**To do**: From the records, return each line that has the word "APIs" in it.

**Stored data**:
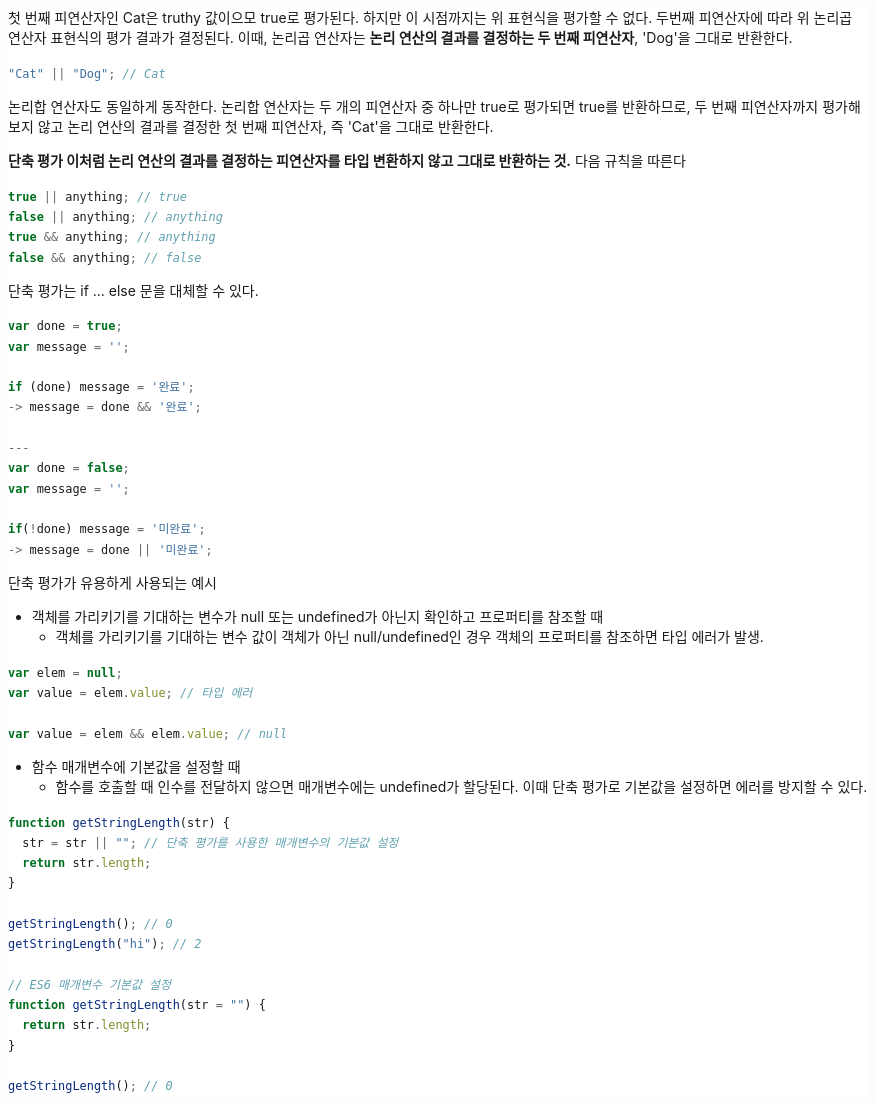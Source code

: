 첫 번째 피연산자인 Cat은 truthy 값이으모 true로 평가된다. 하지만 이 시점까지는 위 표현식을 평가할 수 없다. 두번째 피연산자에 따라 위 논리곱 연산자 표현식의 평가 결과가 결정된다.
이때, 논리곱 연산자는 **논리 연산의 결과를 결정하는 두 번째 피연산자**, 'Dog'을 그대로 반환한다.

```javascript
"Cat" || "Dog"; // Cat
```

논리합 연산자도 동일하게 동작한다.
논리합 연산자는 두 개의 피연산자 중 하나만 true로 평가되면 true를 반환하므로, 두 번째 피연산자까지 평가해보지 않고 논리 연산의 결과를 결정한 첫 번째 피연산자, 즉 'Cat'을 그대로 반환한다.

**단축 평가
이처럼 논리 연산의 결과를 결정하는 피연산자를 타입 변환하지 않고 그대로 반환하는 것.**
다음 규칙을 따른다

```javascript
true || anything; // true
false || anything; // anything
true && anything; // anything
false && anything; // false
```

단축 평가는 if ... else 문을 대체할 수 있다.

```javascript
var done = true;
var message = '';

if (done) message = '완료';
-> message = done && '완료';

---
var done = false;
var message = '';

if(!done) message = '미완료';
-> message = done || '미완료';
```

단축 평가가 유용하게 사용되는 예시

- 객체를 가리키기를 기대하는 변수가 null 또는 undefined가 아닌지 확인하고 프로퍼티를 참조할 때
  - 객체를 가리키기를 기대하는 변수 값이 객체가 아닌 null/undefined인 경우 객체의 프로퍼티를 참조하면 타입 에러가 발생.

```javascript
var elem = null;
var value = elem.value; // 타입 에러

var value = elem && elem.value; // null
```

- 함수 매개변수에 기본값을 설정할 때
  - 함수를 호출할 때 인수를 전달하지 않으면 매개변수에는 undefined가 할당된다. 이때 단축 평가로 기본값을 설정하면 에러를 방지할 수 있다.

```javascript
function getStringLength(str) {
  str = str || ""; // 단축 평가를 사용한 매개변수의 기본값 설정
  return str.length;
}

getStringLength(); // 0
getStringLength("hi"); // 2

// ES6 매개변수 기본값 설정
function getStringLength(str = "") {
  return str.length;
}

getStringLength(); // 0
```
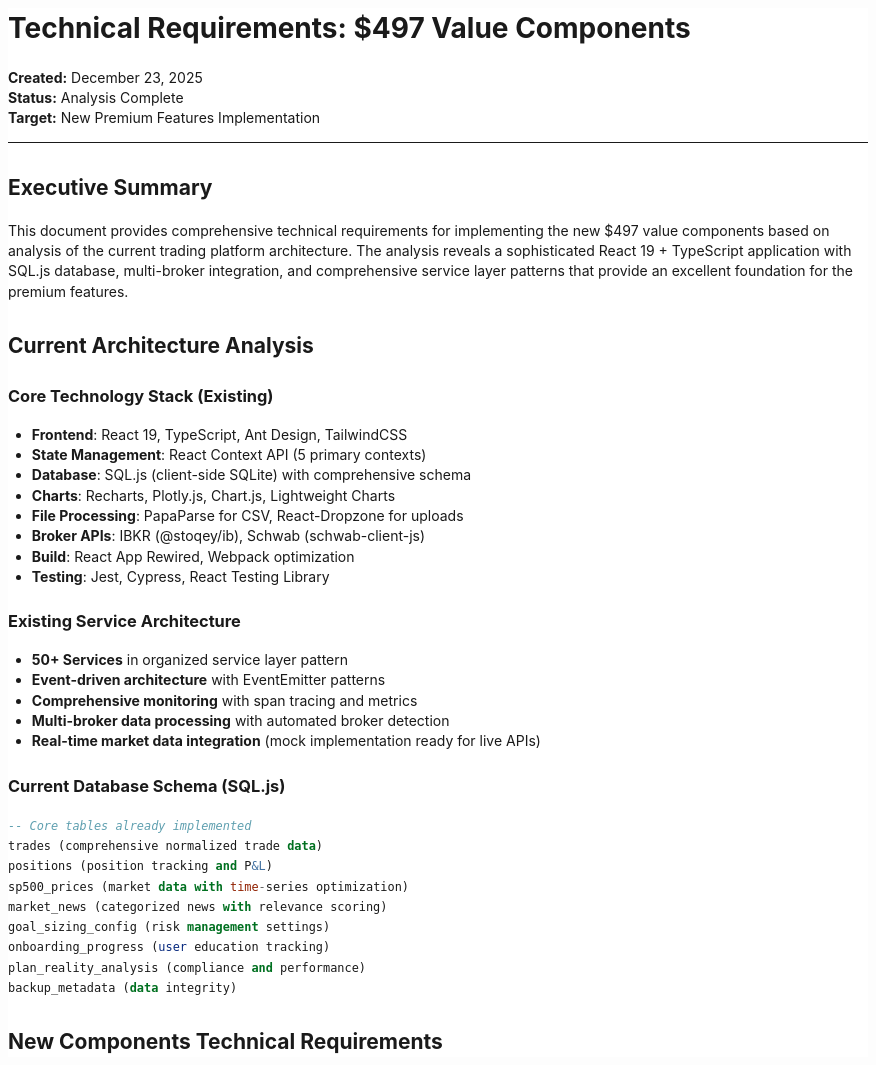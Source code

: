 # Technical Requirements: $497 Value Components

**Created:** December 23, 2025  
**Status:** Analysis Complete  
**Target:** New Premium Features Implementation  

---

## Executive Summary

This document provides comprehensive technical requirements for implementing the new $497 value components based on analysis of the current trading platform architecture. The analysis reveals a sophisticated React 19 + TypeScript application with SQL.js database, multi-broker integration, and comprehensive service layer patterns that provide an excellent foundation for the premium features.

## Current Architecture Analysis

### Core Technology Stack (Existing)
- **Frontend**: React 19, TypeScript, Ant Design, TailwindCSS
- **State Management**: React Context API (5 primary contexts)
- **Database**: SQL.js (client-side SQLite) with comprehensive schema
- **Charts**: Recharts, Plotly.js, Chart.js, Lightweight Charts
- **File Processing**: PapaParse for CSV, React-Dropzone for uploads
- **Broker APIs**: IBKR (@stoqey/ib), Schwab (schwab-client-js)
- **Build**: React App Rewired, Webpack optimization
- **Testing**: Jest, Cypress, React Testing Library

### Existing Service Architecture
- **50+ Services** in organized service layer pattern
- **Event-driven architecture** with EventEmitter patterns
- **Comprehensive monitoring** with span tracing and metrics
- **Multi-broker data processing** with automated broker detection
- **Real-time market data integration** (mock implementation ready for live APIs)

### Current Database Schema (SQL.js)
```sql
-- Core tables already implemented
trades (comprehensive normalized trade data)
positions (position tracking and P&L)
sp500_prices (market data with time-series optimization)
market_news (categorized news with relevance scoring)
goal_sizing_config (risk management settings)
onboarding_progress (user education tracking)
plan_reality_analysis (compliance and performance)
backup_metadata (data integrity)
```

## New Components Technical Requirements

--

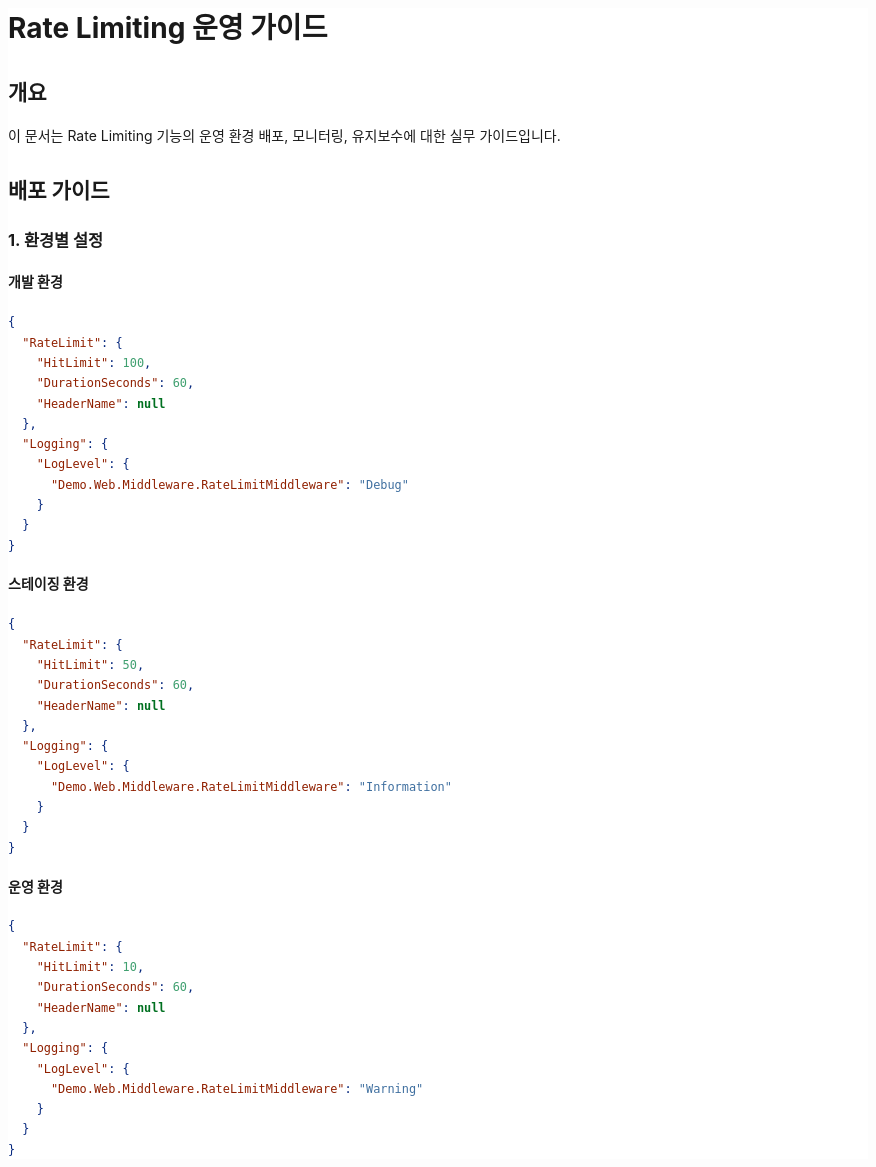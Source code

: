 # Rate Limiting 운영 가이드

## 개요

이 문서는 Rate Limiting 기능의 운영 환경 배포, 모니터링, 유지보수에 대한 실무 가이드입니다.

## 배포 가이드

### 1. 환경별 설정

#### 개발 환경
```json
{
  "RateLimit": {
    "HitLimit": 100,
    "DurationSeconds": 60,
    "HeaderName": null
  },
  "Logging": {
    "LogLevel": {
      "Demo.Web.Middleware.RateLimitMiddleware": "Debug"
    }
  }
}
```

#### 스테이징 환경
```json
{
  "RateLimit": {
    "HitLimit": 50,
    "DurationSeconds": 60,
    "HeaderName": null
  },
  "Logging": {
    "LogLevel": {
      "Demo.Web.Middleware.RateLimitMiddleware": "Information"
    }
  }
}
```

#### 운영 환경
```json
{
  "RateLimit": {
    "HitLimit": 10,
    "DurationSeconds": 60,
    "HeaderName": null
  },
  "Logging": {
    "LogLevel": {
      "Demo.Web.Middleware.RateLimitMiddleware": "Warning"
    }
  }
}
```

**Answer box**:
- **Broker APIs**: IBKR (@stoqey/ib), Schwab (schwab-client-js)
- **Real-time market data integration** (mock implementation ready for live APIs)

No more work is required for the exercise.